In contrast to the CountVectorizer approach, we employed the TfidfVectorizer in this model.

The TfidfVectorizer operates in a similar manner to the CountVectorizer, with the distinction of using a different method to calculate word frequencies. These frequencies are computed as the product of the term frequency and the inverse document frequency. The term frequency is defined as the number of occurrences of a word in a document, while the inverse document frequency is the ratio of the total number of documents to the number of documents containing the word. In this context, a document is equivalent to a sample utterance.

In [50]:
# import python libraries
import pandas as pd # data processing, CSV file I/O (e.g. pd.read_csv)
import numpy as np # linear algebra
from pprint import pprint # pretty print
from sklearn.feature_extraction.text import TfidfVectorizer # Term Frequency - Inverse Document Frequency
import nltk # I used this to clean my dirty csv
import string # for pre-processing
from nltk.corpus import stopwords # for refining utterances




In [51]:
nltk.download('stopwords')

[nltk_data] Downloading package stopwords to /root/nltk_data...
[nltk_data]   Unzipping corpora/stopwords.zip.


True

In [47]:
# Define some constants
MIN_DF = 0.05 # minimum document frequency # I also changed this trying to improve
MAX_DF = 0.5 # maximum document frequency # I changed this trying to improve the model original is 0.8
MAX_FEATURES = 50000 # maximum number of features
LOWERCASE = False # convert all characters to lowercase before tokenizing

## Choose and Download a Dataset

I used a pre-labled csv file of utterances extracted from the What's Up Goldsboro Facebook page.

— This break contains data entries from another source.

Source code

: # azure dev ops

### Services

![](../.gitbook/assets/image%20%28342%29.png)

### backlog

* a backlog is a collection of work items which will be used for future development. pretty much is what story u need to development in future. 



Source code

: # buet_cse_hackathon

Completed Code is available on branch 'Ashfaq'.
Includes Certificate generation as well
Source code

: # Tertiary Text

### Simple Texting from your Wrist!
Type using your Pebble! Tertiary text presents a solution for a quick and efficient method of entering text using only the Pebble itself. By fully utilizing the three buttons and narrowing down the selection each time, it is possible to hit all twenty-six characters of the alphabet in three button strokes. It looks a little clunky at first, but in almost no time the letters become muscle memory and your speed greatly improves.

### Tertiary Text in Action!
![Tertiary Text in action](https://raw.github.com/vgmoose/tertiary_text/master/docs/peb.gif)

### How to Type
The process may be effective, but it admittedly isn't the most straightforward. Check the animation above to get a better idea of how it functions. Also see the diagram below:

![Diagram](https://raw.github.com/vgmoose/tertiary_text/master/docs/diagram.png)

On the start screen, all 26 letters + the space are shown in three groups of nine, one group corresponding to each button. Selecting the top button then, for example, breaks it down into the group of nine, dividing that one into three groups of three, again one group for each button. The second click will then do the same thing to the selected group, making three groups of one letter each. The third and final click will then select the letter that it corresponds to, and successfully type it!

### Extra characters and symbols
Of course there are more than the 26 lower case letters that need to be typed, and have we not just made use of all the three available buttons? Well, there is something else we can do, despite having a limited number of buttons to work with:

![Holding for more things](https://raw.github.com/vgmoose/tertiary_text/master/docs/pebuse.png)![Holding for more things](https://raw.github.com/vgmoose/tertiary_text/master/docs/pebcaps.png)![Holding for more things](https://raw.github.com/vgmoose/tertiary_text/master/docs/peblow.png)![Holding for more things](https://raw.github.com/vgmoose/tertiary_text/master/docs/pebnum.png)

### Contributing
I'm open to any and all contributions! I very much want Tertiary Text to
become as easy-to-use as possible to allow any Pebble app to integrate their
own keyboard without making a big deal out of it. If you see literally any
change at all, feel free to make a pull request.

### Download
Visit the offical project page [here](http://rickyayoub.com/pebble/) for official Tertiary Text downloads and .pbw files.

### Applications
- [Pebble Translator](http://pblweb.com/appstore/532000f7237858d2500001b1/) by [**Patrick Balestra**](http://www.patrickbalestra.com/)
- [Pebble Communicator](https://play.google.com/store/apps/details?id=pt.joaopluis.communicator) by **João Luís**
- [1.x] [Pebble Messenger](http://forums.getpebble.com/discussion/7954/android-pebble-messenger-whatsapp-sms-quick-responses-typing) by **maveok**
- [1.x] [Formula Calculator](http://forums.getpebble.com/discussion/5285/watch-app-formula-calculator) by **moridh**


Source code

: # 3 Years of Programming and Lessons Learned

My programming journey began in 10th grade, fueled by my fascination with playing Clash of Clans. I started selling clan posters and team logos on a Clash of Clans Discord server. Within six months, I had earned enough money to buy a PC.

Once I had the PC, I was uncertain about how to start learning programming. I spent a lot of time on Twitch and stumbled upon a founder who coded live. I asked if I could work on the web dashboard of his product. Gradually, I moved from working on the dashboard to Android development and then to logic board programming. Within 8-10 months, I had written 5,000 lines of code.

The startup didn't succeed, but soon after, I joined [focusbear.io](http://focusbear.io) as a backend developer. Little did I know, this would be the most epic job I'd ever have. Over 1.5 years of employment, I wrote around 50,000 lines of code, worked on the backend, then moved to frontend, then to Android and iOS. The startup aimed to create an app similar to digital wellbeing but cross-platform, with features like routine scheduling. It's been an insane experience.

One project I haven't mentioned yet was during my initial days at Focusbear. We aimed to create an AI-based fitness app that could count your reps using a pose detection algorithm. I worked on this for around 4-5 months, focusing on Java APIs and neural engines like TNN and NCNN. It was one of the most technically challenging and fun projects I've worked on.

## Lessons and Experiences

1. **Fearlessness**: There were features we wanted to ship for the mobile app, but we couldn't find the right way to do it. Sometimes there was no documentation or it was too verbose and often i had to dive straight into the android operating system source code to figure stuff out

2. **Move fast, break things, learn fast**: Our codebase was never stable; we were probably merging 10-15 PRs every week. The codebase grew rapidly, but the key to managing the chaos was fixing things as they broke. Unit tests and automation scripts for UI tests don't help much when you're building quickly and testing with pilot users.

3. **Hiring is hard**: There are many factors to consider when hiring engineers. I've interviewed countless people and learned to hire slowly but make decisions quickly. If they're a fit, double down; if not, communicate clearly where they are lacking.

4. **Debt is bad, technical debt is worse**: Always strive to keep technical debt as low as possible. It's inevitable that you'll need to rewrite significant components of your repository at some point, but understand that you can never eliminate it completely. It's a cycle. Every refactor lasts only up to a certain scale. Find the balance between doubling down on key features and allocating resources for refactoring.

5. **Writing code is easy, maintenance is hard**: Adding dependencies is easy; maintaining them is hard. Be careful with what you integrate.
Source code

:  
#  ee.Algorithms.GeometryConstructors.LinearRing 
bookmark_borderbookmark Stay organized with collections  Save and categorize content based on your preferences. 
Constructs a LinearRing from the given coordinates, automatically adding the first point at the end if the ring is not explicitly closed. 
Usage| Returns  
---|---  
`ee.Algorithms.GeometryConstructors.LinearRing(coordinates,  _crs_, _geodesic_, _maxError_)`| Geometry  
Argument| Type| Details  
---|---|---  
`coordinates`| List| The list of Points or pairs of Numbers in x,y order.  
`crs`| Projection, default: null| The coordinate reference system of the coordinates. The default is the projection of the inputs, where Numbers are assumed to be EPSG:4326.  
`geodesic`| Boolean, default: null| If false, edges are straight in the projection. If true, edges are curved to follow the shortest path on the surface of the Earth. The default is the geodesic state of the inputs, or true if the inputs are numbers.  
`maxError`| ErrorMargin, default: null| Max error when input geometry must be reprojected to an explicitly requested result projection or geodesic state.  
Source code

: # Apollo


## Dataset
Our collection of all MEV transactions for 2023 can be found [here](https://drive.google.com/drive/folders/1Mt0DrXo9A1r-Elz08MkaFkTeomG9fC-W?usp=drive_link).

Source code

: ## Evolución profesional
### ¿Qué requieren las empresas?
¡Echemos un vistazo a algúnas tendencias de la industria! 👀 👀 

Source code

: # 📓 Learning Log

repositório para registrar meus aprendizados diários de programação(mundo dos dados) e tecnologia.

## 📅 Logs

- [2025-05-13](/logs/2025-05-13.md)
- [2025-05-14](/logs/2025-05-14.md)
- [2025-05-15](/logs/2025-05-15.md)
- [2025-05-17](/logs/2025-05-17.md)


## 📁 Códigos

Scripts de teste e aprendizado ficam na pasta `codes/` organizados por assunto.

The comments can be found here: https://www.facebook.com/groups/whatsupgoldsboro/permalink/968963637824334

The raw file

In [3]:
# reading in my data from the github repository to a data frame 

url = "https://raw.githubusercontent.com/JVCarmich0959/CSC228/main/WUG_Mall_improvement.csv"

df = pd.read_csv(url, usecols=[0,1,2], encoding='latin-1')

df = pd.concat([df, pd.read_csv(url, usecols=[0,1,2], encoding='latin-1')])
print(df.iloc[1])


Source                                               Facebook
Label                                                       1
Sentence    The mall is a joke. When I worked there 30+ ye...
Name: 1, dtype: object


## Explore the Data

Next, we want to explore the data, so we gain an intuitive understanding.  In our case, we have downloaded a dataset that is quite "clean", so we won't do a lot of **data cleansing**.  Our dataset is also already labeled as positive or negative sentiment, so we will be able to use **supervised machine learning**. 

In [4]:
# Look at the first 5 rows of data 
# and the label is 1 or 0
# 1 meaning positive and 0 meaning negative
df[:5]

Unnamed: 0,Source,Label,Sentence
0,Facebook,0,Anything but another damn shoe store.
1,Facebook,1,The mall is a joke. When I worked there 30+ ye...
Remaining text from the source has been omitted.